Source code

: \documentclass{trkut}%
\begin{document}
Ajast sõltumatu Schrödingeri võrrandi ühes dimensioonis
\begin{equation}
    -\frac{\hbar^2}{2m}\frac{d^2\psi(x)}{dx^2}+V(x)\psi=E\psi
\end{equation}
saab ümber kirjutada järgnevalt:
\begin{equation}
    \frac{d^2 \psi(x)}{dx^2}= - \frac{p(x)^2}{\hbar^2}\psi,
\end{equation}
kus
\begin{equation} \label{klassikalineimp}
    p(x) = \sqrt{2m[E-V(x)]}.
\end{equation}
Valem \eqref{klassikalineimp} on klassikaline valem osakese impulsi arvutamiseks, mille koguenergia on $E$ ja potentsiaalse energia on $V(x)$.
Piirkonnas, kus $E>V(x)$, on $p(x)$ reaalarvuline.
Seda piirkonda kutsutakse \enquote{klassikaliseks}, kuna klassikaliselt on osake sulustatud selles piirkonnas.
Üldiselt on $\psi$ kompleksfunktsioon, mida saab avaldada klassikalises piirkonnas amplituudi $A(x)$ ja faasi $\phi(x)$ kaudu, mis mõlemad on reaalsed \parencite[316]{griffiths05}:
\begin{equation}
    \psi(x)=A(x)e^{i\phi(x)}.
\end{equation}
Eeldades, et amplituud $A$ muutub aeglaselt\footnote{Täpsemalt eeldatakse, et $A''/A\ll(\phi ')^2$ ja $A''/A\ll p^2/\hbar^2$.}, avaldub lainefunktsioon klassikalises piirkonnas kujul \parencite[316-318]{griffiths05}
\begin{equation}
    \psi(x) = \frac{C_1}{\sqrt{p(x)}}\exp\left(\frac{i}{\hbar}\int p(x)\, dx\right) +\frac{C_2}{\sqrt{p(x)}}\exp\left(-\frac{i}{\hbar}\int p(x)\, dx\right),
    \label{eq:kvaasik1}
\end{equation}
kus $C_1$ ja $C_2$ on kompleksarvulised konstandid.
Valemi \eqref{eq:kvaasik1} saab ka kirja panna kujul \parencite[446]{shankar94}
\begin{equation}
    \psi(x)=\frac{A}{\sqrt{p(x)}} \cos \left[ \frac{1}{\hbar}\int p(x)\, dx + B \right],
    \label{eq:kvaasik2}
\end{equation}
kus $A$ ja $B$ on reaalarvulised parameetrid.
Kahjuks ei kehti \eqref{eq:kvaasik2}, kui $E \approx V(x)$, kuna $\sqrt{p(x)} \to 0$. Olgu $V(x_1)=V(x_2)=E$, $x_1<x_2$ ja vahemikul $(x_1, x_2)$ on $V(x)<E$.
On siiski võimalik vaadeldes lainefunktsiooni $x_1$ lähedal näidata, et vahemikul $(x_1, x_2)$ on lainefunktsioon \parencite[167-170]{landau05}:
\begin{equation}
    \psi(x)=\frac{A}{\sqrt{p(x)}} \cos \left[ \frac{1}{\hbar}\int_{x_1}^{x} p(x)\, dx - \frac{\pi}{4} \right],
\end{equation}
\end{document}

__________

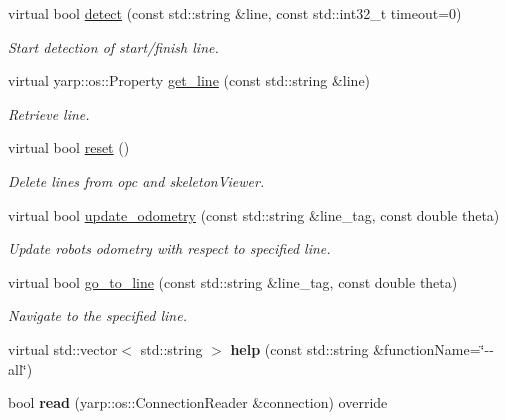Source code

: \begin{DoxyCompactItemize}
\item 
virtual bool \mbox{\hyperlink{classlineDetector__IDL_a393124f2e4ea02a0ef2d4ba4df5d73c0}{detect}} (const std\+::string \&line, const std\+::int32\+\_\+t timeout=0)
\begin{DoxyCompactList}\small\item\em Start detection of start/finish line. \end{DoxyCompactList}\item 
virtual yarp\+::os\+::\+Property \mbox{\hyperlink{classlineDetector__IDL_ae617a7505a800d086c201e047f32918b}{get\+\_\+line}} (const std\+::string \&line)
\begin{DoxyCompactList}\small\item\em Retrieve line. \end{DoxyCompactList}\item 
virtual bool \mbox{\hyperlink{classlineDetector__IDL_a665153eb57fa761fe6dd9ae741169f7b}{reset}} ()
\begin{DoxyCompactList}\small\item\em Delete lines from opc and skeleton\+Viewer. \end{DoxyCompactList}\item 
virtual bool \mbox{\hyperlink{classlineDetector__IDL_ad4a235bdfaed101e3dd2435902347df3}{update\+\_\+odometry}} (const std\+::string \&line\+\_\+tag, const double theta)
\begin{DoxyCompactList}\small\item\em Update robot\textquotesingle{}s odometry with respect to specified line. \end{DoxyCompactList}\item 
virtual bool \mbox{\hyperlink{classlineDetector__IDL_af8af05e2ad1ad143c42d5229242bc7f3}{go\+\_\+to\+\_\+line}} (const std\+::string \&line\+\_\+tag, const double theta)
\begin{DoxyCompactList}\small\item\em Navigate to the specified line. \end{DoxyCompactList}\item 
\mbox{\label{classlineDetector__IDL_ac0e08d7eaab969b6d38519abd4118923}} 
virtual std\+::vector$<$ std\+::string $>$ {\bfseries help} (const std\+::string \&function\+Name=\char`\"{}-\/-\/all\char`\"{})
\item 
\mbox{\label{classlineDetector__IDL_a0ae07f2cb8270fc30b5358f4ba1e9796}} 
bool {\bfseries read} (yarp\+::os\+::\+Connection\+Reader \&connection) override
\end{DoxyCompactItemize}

__________

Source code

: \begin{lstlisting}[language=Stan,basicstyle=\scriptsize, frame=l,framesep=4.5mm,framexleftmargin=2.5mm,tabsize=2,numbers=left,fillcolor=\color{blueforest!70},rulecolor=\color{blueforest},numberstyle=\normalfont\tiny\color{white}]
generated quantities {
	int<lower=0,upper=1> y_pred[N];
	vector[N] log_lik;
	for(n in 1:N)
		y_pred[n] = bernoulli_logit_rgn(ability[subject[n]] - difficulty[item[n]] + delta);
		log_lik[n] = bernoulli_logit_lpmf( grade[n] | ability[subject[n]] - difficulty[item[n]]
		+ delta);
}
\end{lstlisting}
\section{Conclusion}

__________

» **What to work on**: Reproduce each line of the records in which "kuna" appears.

» **Output below**:
Seda piirkonda kutsutakse \enquote{klassikaliseks}, kuna klassikaliselt on osake sulustatud selles piirkonnas.
Kahjuks ei kehti \eqref{eq:kvaasik2}, kui $E \approx V(x)$, kuna $\sqrt{p(x)} \to 0$. Olgu $V(x_1)=V(x_2)=E$, $x_1<x_2$ ja vahemikul $(x_1, x_2)$ on $V(x)<E$.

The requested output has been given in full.